When I talked to Timothy Kasbe, former COO of Gloria Jeans, he told me the company uses its own data, social media data and other publicly available data including weather data to improve its business. I asked him what effect that had and heard some interesting things that the company can teach the rest of us.
#1: You Can Forecast Revenue More Accurately
All businesses have some kind of data they can use to understand historical trends. Some call that “doing business through the rear-view mirror.”
Gloria Jeans used to do that exclusively. Using predictive analytics, it’s able to tell what’s happening now and what will happen next week, next month and two months from now with varying degrees of certainty.
For example, by 1 p.m., it knows what its revenue for the day will be.
#2: You Can Better Match Supply with Demand
Retailers are getting better at balancing supply and demand, but there are still back orders and clearance sales.
Imagine if you had to predict what will be popular several months from now or a year from now. Welcome to the fashion industry.
Gloria Jeans uses predictive analytics to do three things: avoid placing the wrong order, make sure it doesn’t order too much of a certain thing and avoid sellouts.
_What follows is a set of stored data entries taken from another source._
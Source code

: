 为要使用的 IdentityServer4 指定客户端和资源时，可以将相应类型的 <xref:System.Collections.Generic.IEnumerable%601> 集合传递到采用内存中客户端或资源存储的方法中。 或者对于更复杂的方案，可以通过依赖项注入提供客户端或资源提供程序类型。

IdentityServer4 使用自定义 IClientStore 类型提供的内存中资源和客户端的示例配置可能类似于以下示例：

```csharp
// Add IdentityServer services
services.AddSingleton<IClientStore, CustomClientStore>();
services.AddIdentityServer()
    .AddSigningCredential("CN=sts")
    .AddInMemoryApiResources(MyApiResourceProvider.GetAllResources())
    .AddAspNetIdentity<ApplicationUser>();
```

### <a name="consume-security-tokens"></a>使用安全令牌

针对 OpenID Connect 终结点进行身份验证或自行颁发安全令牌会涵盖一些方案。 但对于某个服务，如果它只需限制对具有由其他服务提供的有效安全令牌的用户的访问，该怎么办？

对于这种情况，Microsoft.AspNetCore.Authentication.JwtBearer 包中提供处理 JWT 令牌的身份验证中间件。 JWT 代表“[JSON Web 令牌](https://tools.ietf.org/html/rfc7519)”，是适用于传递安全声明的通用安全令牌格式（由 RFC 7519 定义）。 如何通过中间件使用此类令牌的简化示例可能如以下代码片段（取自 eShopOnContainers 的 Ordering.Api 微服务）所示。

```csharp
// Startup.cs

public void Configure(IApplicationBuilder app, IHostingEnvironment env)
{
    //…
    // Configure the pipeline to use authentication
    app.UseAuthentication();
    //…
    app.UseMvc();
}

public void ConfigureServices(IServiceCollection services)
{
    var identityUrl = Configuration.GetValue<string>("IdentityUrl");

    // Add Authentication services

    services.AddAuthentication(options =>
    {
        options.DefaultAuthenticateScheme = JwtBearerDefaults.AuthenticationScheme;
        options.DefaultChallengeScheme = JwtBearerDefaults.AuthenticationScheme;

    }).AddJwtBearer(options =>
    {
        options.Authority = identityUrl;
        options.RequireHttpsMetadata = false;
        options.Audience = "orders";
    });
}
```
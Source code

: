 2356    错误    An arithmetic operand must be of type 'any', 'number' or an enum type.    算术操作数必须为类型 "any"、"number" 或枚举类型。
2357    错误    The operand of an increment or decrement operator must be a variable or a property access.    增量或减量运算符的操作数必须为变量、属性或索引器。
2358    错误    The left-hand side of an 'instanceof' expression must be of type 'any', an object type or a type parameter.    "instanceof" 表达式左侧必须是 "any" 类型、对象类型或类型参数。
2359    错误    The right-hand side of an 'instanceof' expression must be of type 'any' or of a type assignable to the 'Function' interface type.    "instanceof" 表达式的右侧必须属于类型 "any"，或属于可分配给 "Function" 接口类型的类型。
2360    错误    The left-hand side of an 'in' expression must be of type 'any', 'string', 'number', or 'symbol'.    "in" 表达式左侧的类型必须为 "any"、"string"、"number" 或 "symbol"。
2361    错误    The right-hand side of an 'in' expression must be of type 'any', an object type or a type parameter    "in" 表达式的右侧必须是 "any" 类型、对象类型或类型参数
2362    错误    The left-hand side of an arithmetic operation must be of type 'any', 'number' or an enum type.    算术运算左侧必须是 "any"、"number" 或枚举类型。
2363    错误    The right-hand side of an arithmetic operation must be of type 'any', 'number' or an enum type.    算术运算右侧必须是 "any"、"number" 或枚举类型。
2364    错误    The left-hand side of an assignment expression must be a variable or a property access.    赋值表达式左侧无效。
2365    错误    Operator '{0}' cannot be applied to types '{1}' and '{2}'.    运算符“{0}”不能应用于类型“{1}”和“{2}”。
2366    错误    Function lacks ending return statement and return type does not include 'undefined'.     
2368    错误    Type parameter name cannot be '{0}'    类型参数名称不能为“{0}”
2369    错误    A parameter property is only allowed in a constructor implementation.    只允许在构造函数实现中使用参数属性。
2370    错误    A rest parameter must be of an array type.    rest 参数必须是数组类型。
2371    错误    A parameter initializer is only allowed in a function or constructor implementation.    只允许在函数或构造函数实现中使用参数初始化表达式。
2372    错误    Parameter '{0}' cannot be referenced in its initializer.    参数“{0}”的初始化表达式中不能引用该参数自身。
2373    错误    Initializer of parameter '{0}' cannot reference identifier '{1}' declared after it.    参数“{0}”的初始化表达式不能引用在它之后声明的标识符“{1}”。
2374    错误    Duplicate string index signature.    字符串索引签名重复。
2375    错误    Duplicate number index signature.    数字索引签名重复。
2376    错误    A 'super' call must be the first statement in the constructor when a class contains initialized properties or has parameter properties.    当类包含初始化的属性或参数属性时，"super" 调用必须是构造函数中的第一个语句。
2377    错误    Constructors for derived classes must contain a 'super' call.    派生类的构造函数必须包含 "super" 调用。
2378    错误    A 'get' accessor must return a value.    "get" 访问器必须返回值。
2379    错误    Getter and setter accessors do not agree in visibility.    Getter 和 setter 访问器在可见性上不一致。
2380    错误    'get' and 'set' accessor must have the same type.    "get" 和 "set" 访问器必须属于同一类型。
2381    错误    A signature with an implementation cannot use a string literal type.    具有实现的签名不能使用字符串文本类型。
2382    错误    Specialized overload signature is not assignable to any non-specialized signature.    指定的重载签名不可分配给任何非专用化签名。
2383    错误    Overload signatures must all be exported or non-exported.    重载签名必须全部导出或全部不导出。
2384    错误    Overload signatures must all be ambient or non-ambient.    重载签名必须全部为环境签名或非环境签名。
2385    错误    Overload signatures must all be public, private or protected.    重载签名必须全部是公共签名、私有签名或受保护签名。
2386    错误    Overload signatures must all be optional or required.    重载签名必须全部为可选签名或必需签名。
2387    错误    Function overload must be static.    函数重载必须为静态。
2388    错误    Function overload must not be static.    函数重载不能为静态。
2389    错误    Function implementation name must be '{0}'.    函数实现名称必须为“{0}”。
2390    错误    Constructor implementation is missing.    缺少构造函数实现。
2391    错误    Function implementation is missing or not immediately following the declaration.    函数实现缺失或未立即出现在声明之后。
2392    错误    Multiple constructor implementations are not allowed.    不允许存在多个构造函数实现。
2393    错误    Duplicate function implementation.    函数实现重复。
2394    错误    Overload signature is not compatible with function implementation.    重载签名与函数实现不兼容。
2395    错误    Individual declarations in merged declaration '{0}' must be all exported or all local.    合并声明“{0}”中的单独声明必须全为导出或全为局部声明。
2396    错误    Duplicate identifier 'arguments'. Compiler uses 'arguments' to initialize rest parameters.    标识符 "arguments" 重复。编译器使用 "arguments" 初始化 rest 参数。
To do those things more effectively, it uses lots of different sources of data including weather data and oil futures data.
#3: You Can Forecast Consumer Buying Trends
More businesses are supplementing their own data with data about competitors to compete more effectively. By doing this, Gloria Jeans avoided a huge mistake.
The company had placed an order for Winter/Fall 2015. That particular order placed a heavy emphasis on knitwear for women’s fashion. However, competitive data, verified by some sleuth work, indicated that its competitors had moved from knits to woven fabric. Luckily, it was able to change its order in time.
And That’s Not All
Predictive analytics are used by organizations in virtually every industry whether it’s predicting the next flu outbreak, preventing a security breach or predicting how many customers will walk through a mall, store, or zoo.
The advantage is taking smarter next steps because you are able to anticipate the likelihood of events more accurately than you could do if you were only using historical data or making educated guesses.
When should you consider predictive analytics? When you want to outthink your competitors or when the competitive pressure becomes so obvious (everyone else is doing it), that you have to do it to stay relevant.
Don’t worry. You’re probably not in imminent danger yet. But if your company grows the way you hope it will, your competitive landscape will change.